Description of the task
Your result should be the lines holding the word "suite", copied from the entries below.
[Records provided]
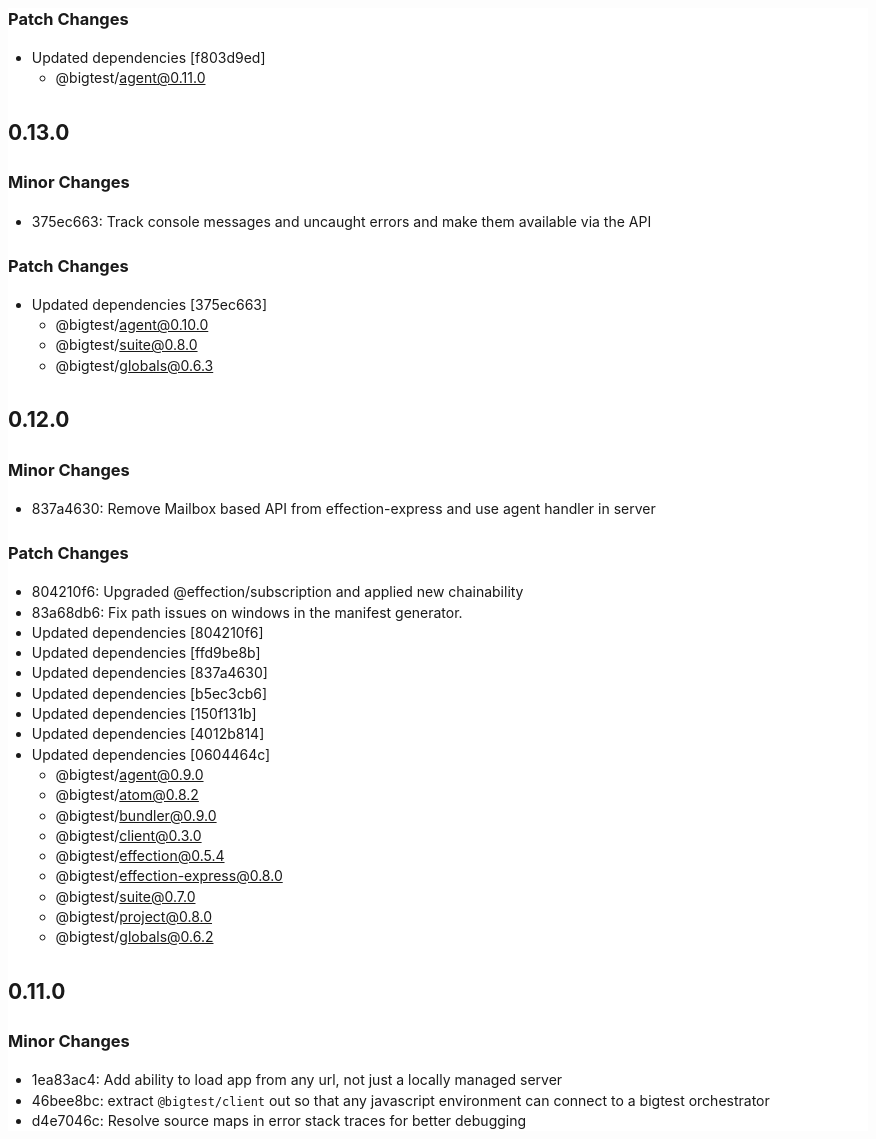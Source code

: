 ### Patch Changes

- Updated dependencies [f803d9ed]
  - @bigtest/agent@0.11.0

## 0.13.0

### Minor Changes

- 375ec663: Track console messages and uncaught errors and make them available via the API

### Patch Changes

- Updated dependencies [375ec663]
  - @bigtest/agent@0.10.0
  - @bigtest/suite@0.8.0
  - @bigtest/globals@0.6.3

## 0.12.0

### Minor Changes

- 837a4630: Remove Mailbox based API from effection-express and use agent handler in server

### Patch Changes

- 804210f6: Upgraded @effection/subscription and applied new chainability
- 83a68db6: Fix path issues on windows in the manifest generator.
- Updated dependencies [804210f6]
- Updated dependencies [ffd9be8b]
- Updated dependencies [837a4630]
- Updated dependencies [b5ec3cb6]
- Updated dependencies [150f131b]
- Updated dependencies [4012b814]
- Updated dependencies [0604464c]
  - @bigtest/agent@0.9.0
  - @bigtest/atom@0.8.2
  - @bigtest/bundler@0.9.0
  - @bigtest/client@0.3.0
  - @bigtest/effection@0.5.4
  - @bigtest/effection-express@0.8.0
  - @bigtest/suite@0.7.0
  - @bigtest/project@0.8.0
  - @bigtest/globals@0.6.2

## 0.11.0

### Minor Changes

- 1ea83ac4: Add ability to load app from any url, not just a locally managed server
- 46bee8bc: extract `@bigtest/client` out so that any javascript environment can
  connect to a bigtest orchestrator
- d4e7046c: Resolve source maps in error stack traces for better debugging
[/Records provided]
Exercise solution
  - @bigtest/suite@0.8.0
  - @bigtest/suite@0.7.0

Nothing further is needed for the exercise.